(Dataset items)
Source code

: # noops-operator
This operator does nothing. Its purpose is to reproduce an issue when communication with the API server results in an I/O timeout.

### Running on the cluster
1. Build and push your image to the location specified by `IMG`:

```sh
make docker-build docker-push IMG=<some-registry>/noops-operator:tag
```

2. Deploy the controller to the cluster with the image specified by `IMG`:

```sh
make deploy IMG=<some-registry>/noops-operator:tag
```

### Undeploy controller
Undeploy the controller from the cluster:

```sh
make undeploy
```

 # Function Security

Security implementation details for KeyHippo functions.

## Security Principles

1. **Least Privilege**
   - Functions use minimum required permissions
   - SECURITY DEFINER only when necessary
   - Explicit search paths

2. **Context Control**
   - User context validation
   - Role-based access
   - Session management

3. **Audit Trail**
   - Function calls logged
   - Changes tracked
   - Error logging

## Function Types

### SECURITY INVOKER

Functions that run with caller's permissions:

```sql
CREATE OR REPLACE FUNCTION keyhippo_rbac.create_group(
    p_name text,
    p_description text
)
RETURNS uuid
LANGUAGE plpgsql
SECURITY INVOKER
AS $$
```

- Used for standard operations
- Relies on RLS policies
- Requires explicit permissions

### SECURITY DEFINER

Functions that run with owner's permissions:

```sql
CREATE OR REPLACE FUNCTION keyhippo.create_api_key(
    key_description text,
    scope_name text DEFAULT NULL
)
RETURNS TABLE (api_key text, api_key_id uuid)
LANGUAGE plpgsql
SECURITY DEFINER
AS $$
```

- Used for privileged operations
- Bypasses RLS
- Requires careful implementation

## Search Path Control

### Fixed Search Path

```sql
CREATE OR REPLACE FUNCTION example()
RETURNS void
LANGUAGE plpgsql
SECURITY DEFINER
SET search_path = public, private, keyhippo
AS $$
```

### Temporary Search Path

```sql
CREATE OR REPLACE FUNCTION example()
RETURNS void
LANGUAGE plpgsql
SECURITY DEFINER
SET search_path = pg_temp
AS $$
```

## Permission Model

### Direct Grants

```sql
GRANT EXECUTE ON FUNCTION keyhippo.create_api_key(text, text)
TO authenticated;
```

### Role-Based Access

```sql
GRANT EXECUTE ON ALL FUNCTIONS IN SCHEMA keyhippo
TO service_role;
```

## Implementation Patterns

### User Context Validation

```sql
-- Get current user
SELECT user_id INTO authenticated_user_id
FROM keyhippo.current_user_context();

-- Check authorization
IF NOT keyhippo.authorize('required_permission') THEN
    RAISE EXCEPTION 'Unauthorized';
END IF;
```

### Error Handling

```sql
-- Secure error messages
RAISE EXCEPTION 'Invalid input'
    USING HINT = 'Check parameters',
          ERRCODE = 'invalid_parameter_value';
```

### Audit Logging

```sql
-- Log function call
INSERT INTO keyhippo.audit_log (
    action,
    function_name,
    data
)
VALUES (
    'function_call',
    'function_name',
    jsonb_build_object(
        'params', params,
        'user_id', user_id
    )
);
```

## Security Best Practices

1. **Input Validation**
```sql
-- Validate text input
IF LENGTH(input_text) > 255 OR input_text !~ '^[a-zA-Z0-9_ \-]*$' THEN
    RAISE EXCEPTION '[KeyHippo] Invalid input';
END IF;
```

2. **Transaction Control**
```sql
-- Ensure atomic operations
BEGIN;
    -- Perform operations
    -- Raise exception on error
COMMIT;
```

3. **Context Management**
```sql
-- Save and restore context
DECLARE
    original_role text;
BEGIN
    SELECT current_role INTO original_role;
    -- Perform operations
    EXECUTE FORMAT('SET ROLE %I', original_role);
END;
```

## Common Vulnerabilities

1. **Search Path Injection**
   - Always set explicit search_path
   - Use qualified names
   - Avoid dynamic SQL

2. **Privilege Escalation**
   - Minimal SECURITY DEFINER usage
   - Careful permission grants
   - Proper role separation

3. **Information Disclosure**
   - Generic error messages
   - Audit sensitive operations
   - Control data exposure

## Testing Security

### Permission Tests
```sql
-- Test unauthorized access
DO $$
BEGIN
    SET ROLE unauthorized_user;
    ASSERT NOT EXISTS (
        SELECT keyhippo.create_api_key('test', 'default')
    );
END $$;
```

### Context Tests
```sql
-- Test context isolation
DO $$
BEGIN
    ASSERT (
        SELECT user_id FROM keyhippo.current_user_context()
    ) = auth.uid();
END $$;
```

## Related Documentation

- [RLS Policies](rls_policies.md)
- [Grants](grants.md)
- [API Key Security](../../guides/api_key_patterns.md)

◆ Exercise ◆
The lines from the beginning of the records through the line containing "- Relies on RLS policies" should be reproduced exactly. Include nothing else.

◆ Output ◆
Source code

: # noops-operator
This operator does nothing. Its purpose is to reproduce an issue when communication with the API server results in an I/O timeout.

### Running on the cluster
1. Build and push your image to the location specified by `IMG`:

```sh
make docker-build docker-push IMG=<some-registry>/noops-operator:tag
```

2. Deploy the controller to the cluster with the image specified by `IMG`:

```sh
make deploy IMG=<some-registry>/noops-operator:tag
```

### Undeploy controller
Undeploy the controller from the cluster:

```sh
make undeploy
```

 # Function Security

Security implementation details for KeyHippo functions.

## Security Principles

1. **Least Privilege**
   - Functions use minimum required permissions
   - SECURITY DEFINER only when necessary
   - Explicit search paths

2. **Context Control**
   - User context validation
   - Role-based access
   - Session management

3. **Audit Trail**
   - Function calls logged
   - Changes tracked
   - Error logging

## Function Types

### SECURITY INVOKER

Functions that run with caller's permissions:

```sql
CREATE OR REPLACE FUNCTION keyhippo_rbac.create_group(
    p_name text,
    p_description text
)
RETURNS uuid
LANGUAGE plpgsql
SECURITY INVOKER
AS $$
```

- Used for standard operations
- Relies on RLS policies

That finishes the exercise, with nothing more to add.